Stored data

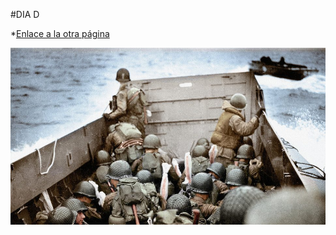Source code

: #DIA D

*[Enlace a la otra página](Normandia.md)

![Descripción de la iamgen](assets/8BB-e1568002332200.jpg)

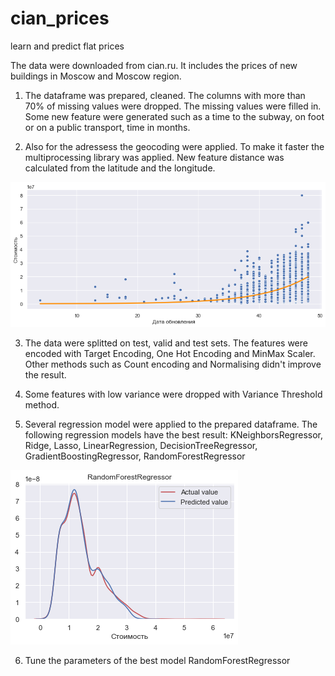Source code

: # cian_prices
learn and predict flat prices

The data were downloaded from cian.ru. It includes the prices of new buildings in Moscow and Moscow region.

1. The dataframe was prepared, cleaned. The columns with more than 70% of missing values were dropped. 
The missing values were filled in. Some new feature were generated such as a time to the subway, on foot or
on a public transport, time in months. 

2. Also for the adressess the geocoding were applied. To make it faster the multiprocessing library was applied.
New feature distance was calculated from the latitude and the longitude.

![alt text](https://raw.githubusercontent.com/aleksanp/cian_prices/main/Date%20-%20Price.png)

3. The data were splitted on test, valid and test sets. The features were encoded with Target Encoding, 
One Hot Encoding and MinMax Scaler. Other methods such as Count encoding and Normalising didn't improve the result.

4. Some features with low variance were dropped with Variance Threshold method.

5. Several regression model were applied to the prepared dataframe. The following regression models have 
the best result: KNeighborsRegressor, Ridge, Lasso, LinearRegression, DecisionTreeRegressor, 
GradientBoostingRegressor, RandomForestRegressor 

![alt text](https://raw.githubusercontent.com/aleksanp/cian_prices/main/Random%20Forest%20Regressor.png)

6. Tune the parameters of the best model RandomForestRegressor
* * *
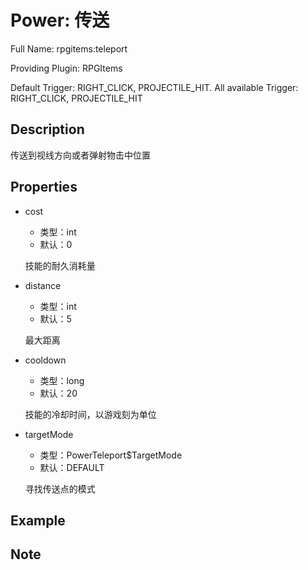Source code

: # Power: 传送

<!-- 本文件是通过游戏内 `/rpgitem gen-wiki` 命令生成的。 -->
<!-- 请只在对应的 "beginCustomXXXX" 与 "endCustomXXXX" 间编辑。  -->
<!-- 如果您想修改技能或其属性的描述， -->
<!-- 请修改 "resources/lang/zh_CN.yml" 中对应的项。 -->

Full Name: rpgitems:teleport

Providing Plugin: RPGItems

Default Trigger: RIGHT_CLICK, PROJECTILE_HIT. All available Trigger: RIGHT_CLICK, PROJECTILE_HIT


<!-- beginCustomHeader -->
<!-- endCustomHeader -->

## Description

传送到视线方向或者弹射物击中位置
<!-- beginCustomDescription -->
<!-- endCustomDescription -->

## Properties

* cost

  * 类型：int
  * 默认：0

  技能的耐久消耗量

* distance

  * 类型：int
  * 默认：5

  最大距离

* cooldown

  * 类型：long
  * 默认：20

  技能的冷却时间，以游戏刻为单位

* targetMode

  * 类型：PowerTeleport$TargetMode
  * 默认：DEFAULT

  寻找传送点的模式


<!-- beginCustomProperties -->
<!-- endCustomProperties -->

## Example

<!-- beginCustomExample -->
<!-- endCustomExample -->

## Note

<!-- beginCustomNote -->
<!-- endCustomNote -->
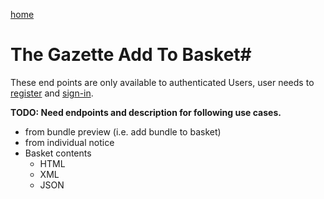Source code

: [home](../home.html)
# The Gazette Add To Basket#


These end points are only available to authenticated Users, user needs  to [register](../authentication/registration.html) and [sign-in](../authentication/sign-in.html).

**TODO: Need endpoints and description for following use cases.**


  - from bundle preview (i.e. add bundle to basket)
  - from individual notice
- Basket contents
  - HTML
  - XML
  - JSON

Exercise brief »
Output the lines of the records above exactly as they appear, from the line containing "<!-- endCustomHeader -->" through the line containing "技能的冷却时间，以游戏刻为单位".

Output of the exercise »
<!-- endCustomHeader -->

## Description

传送到视线方向或者弹射物击中位置
<!-- beginCustomDescription -->
<!-- endCustomDescription -->

## Properties

* cost

  * 类型：int
  * 默认：0

  技能的耐久消耗量

* distance

  * 类型：int
  * 默认：5

  最大距离

* cooldown

  * 类型：long
  * 默认：20

  技能的冷却时间，以游戏刻为单位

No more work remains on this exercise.